How to Fix Diesel Fuel Gelling with Cold Flow Improvers

I don’t know about where you live, but winter in Minnesota hit pretty hard starting in November, and it seems Old Man Winter is fired up and settled in for a long, cold season. For those who love ice fishing, the cold temps make the ice safer, giving us additional opportunity.

That reminds me of a colleague who was sitting on the ice in Canada in late December at -40º.  No shanty and no heat – just him, the ice and some intense ice-clearing action to keep the hole from freezing over.

When you pull your diesel pickup to the end of a plowed road and see “-40º” on the thermometer, it makes you wonder if the truck will start when you return from a day of fishing.

How to be prepared

I’m not much of a gambling man, so I make sure my toolbox contains two very important products to ensure I return home safe after every winter voyage.

  1. A set of jumper cables in case the batteries go dead.
  2. Spare bottles of AMSOIL Diesel All-in-One, in addition to the bottle I used to treat my fuel before leaving the fuel station.

The best motto in winter conditions is the one Boy Scouts learn at a young age: Be Prepared. The best preparation for winter conditions if you drive an oil burner (a.k.a. diesel) is to treat your fuel with cold-flow improvers every time you fill up. There is no better tried-and-true method to ensure frozen fuel doesn’t leave you stranded in the middle of nowhere.

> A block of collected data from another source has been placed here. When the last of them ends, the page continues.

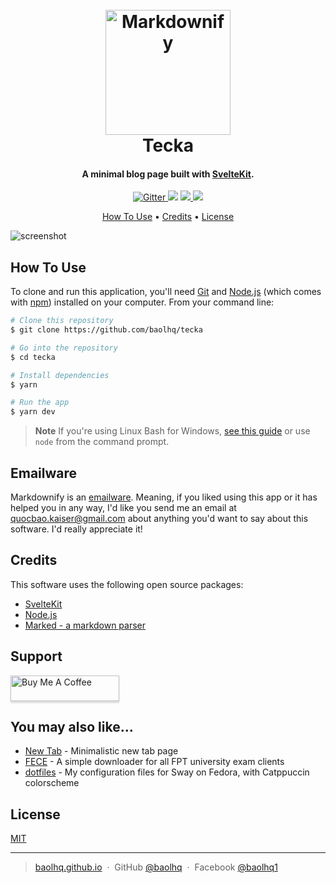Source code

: <h1 align="center">
  <br>
  <a href="http://www.amitmerchant.com/electron-markdownify"><img src="https://raw.githubusercontent.com/amitmerchant1990/electron-markdownify/master/app/img/markdownify.png" alt="Markdownify" width="200"></a>
  <br>
  Tecka
  <br>
</h1>

<h4 align="center">A minimal blog page built with <a href="https://kit.svelte.dev/" target="_blank">SvelteKit</a>.</h4>

<p align="center">
  <a href="https://badge.fury.io/js/electron-markdownify">
    <img src="https://badge.fury.io/js/electron-markdownify.svg"
         alt="Gitter">
  </a>
  <a href="https://gitter.im/amitmerchant1990/electron-markdownify"><img src="https://badges.gitter.im/amitmerchant1990/electron-markdownify.svg"></a>
  <a href="https://saythanks.io/to/bullredeyes@gmail.com">
      <img src="https://img.shields.io/badge/SayThanks.io-%E2%98%BC-1EAEDB.svg">
  </a>
  <a href="https://www.paypal.me/AmitMerchant">
    <img src="https://img.shields.io/badge/$-donate-ff69b4.svg?maxAge=2592000&amp;style=flat">
  </a>
</p>

<p align="center">
  <a href="#how-to-use">How To Use</a> •
  <a href="#credits">Credits</a> •
  <a href="#license">License</a>
</p>

![screenshot](https://raw.githubusercontent.com/amitmerchant1990/electron-markdownify/master/app/img/markdownify.gif)

## How To Use

To clone and run this application, you'll need [Git](https://git-scm.com) and [Node.js](https://nodejs.org/en/download/) (which comes with [npm](http://npmjs.com)) installed on your computer. From your command line:

```bash
# Clone this repository
$ git clone https://github.com/baolhq/tecka

# Go into the repository
$ cd tecka

# Install dependencies
$ yarn

# Run the app
$ yarn dev
```

> **Note**
> If you're using Linux Bash for Windows, [see this guide](https://www.howtogeek.com/261575/how-to-run-graphical-linux-desktop-applications-from-windows-10s-bash-shell/) or use `node` from the command prompt.

## Emailware

Markdownify is an [emailware](https://en.wiktionary.org/wiki/emailware). Meaning, if you liked using this app or it has helped you in any way, I'd like you send me an email at <quocbao.kaiser@gmail.com> about anything you'd want to say about this software. I'd really appreciate it!

## Credits

This software uses the following open source packages:

- [SvelteKit](https://kit.svelte.dev/)
- [Node.js](https://nodejs.org/)
- [Marked - a markdown parser](https://github.com/chjj/marked)

## Support

<a href="https://www.buymeacoffee.com/baolhq" target="_blank"><img src="https://www.buymeacoffee.com/assets/img/custom_images/purple_img.png" alt="Buy Me A Coffee" style="height: 41px !important;width: 174px !important;box-shadow: 0px 3px 2px 0px rgba(190, 190, 190, 0.5) !important;-webkit-box-shadow: 0px 3px 2px 0px rgba(190, 190, 190, 0.5) !important;" ></a>

## You may also like...

- [New Tab](https://github.com/baolhq/baolhq.github.io) - Minimalistic new tab page
- [FECE](https://github.com/baolhq/FECE) - A simple downloader for all FPT university exam clients
- [dotfiles](https://github.com/baolhq/dotfiles) - My configuration files for Sway on Fedora, with Catppuccin colorscheme

## License

[MIT](https://github.com/baolhq/tecka/blob/main/LICENSE)

---

> [baolhq.github.io](https://baolhq.github.io/) &nbsp;&middot;&nbsp;
> GitHub [@baolhq](https://github.com/baolhq) &nbsp;&middot;&nbsp;
> Facebook [@baolhq1](https://www.facebook.com/baolhq1/)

What are cold flow improvers?

They’re a specific chemistry designed to target wax in diesel fuel and keep it in liquid form as the temperature drops. This chemistry basically allows the fuel to continue to flow as the temperature grows colder and colder. You may have heard the technical term “cloud point,” which refers to the temperature at which naturally occurring wax in diesel fuel begins to solidify and turn the normally translucent diesel fuel cloudy.

Or, perhaps you’ve heard the term “cold filter-plugging point,” which is the lowest temperature at which the fuel will flow through your fuel filter without plugging it. Cold flow improvers depress both of those values, allowing you to operate your oil burner at colder temperatures. In independent testing, AMSOIL Diesel All-In-One repeatedly flowed at temperatures up to 32ºF colder than Howes Lubricator Diesel Treat*. That is a substantial difference in performance when it matters most.

Question of the day:

When you buy fuel at the station, at what temperature will it still be suitable for use?

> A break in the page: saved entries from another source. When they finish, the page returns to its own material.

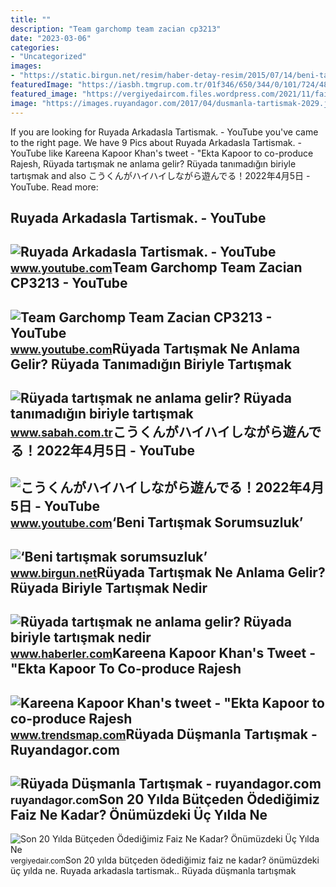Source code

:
 ```yaml
---
title: ""
description: "Team garchomp team zacian cp3213"
date: "2023-03-06"
categories:
- "Uncategorized"
images:
- "https://static.birgun.net/resim/haber-detay-resim/2015/07/14/beni-tartismak-sorumsuzluk-57241-5.jpg"
featuredImage: "https://iasbh.tmgrup.com.tr/01f346/650/344/0/101/724/481?u=https://isbh.tmgrup.com.tr/sbh/2021/09/21/ruyada-tartismak-ne-anlama-gelir-ruyada-biriyle-tartismak-ne-demek-1632214548385.jpg"
featured_image: "https://vergiyedaircom.files.wordpress.com/2021/11/faizi-tartismak-son-yirmi-yilda-ne-kadar-faiz-odedik-vergiyedair-com-ozan-bingol.jpg?w=763&amp;h=400&amp;crop=1"
image: "https://images.ruyandagor.com/2017/04/dusmanla-tartismak-2029.jpg"
---
```


If you are looking for Ruyada Arkadasla Tartismak. - YouTube you've came to the right page. We have 9 Pics about Ruyada Arkadasla Tartismak. - YouTube like Kareena Kapoor Khan's tweet - "Ekta Kapoor to co-produce Rajesh, Rüyada tartışmak ne anlama gelir? Rüyada tanımadığın biriyle tartışmak and also こうくんがハイハイしながら遊んでる！2022年4月5日 - YouTube. Read more:

Ruyada Arkadasla Tartismak. - YouTube
-------------------------------------

 ![Ruyada Arkadasla Tartismak. - YouTube](https://i.ytimg.com/vi/cxLZDT6ZFPQ/hqdefault.jpg?sqp=-oaymwEmCOADEOgC8quKqQMa8AEB-AHUBoAC4AOKAgwIABABGBMgTyh_MA8=&rs=AOn4CLAAbPgTpFsKaBIDQN6ROi-FlRHP-g) <small>www.youtube.com</small>Team Garchomp Team Zacian CP3213 - YouTube
------------------------------------------

 ![Team Garchomp Team Zacian CP3213 - YouTube](https://i.ytimg.com/vi/HYLCwcE-Dgc/maxres2.jpg?sqp=-oaymwEoCIAKENAF8quKqQMcGADwAQH4AYwCgALgA4oCDAgAEAEYRSBHKGUwDw==&rs=AOn4CLC_ulBvmvqa2cf2uT56Qfk3FCYaDA) <small>www.youtube.com</small>Rüyada Tartışmak Ne Anlama Gelir? Rüyada Tanımadığın Biriyle Tartışmak
----------------------------------------------------------------------

 ![Rüyada tartışmak ne anlama gelir? Rüyada tanımadığın biriyle tartışmak](https://iasbh.tmgrup.com.tr/01f346/650/344/0/101/724/481?u=https://isbh.tmgrup.com.tr/sbh/2021/09/21/ruyada-tartismak-ne-anlama-gelir-ruyada-biriyle-tartismak-ne-demek-1632214548385.jpg) <small>www.sabah.com.tr</small>こうくんがハイハイしながら遊んでる！2022年4月5日 - YouTube
-------------------------------------

 ![こうくんがハイハイしながら遊んでる！2022年4月5日 - YouTube](https://i.ytimg.com/vi/H2fAEMesIjo/maxresdefault.jpg?sqp=-oaymwEmCIAKENAF8quKqQMa8AEB-AH-CYAC0AWKAgwIABABGGUgXyhTMA8=&rs=AOn4CLCJYSghky0o-ilndxvg6fCYAda1ug) <small>www.youtube.com</small>‘Beni Tartışmak Sorumsuzluk’
----------------------------

 ![‘Beni tartışmak sorumsuzluk’](https://static.birgun.net/resim/haber-detay-resim/2015/07/14/beni-tartismak-sorumsuzluk-57241-5.jpg) <small>www.birgun.net</small>Rüyada Tartışmak Ne Anlama Gelir? Rüyada Biriyle Tartışmak Nedir
----------------------------------------------------------------

 ![Rüyada tartışmak ne anlama gelir? Rüyada biriyle tartışmak nedir](https://i.hbrcdn.com/haber/2022/10/07/ruyada-tartismak-ne-anlama-gelir-ruyada-biriyle-15341236_3125_amp.jpg) <small>www.haberler.com</small>Kareena Kapoor Khan's Tweet - "Ekta Kapoor To Co-produce Rajesh
---------------------------------------------------------------

 ![Kareena Kapoor Khan's tweet - "Ekta Kapoor to co-produce Rajesh](https://pbs.twimg.com/media/Fcyada8X0AANSFu.jpg) <small>www.trendsmap.com</small>Rüyada Düşmanla Tartışmak - Ruyandagor.com
------------------------------------------

 ![Rüyada Düşmanla Tartışmak - ruyandagor.com](https://images.ruyandagor.com/2017/04/dusmanla-tartismak-2029.jpg) <small>ruyandagor.com</small>Son 20 Yılda Bütçeden Ödediğimiz Faiz Ne Kadar? Önümüzdeki Üç Yılda Ne
----------------------------------------------------------------------

 ![Son 20 Yılda Bütçeden Ödediğimiz Faiz Ne Kadar? Önümüzdeki Üç Yılda Ne](https://vergiyedaircom.files.wordpress.com/2021/11/faizi-tartismak-son-yirmi-yilda-ne-kadar-faiz-odedik-vergiyedair-com-ozan-bingol.jpg?w=763&h=400&crop=1) <small>vergiyedair.com</small>Son 20 yılda bütçeden ödediğimiz faiz ne kadar? önümüzdeki üç yılda ne. Ruyada arkadasla tartismak.. Rüyada düşmanla tartışmak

Good question? Sure is, because many stations don’t publish that information and are asking you to trust them. Trust is earned, my friend, and when the situation potentially leaves me stranded in freezing temps, I trust no one but myself and a good dose of cold flow improver.

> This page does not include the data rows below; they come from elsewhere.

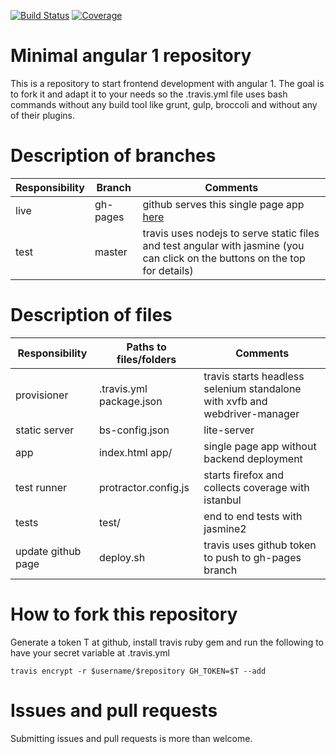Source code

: [![Build Status](https://travis-ci.org/nicosmaris/js.svg?branch=master)](https://travis-ci.org/nicosmaris/js)
[![Coverage](https://img.shields.io/codecov/c/github/nicosmaris/js/master.svg)](https://codecov.io/gh/nicosmaris/js)

# Minimal angular 1 repository

This is a repository to start frontend development with angular 1. The goal is to fork it and adapt it to your needs so the .travis.yml file uses bash commands without any build tool like grunt, gulp, broccoli and without any of their plugins.

# Description of branches

Responsibility     | Branch    | Comments
---                | ---       | ---
live               | gh-pages  | github serves this single page app [here](https://nicosmaris.github.io/js)
test               | master    | travis uses nodejs to serve static files and test angular with jasmine (you can click on the buttons on the top for details)


# Description of files

Responsibility     | Paths to files/folders    | Comments
---                | ---                       | ---
provisioner        | .travis.yml package.json  | travis starts headless selenium standalone with xvfb and webdriver-manager
static server      | bs-config.json            | lite-server
app                | index.html app/           | single page app without backend deployment
test runner        | protractor.config.js      | starts firefox and collects coverage with istanbul
tests              | test/                     | end to end tests with jasmine2
update github page | deploy.sh                 | travis uses github token to push to gh-pages branch


# How to fork this repository

Generate a token T at github, install travis ruby gem and run the following to have your secret variable at .travis.yml

```
travis encrypt -r $username/$repository GH_TOKEN=$T --add
```

# Issues and pull requests

Submitting issues and pull requests is more than welcome.

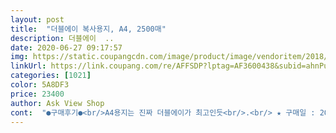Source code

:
 ```yaml
---
layout: post 
title:  "더블에이 복사용지, A4, 2500매" 
description: 더블에이  ..
date: 2020-06-27 09:17:57 
img: https://static.coupangcdn.com/image/product/image/vendoritem/2018/10/25/3000263859/7e3ee1e1-2de0-4a3e-98cf-1a6168513972.jpg 
linkUrl: https://link.coupang.com/re/AFFSDP?lptag=AF3600438&subid=ahnPublicAsk&pageKey=4036664&itemId=19730816&vendorItemId=70366654717&traceid=V0-113-f6a8c5a4e4a840cb 
categories: [1021] 
color: 5A8DF3 
price: 23400 
author: Ask View Shop 
cont:  "●구매후기●<br/>A4용지는 진짜 더블에이가 최고인듯<br/>.<br/> ★ 구매일 : 2020.<br/>06.<br/>03<br/>.<br/> ★ 구입가격 : 46,700원<br/>.<br/> ★ 배송 : 일반 택배배송<br/>.<br/> ★ 배송받은 날짜 : 2020.<br/>06.<br/>05<br/>더블에이 복사용지, A4, 5000매<br/>더블에이는 걱정없음!<br/>덕분에 매번 저렴하게 더블에이 구매합니다^^<br/>두깨도 좋구 조금 저렴한 상품 썼더니.<br/>.<br/><br/>복사용지는 항상 더블에이!<br/>종이 계속 끼임현상이.<br/>.<br/><br/>항상 쓰는 제품이네요!<br/>" 
---
```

Here’s a great example. Another colleague has a late ’90s Powerstroke. He bought fuel from a reputable, local fuel station in Superior, Wis. The temp plummeted to -32ºF and his diesel fuel gelled , leaving him no choice but to change filters and pour AMSOIL Diesel Recovery in his tank. That fuel from the reputable fuel station was supposed to be good down to -40º.  Interesting, isn’t it. Now, if he would have proactively treated his fuel with cold flow improvers, he would have avoided the whole ordeal. A good learning lesson for us all.

High risk, no reward

Winter temperatures can be downright dangerous. Of all the ways to take a risk in life, I hate to think this would be one of them. Buy yourself some AMSOIL Diesel All-in-One and treat your fuel. It will take care of your fuel system and ensure when you turn the key you are off and running to your next destination.

Don’t get me wrong – while I support people who run towing businesses, let them help those who really need it. Instead, help yourself and treat your fuel!

*Based on independent testing in July 2017 of AMSOIL Diesel All-in-One and Howes Lubricator Diesel Treat, using diesel fuel representative of the US marketplace and Howes’ recommended treat ratio for above 0°F.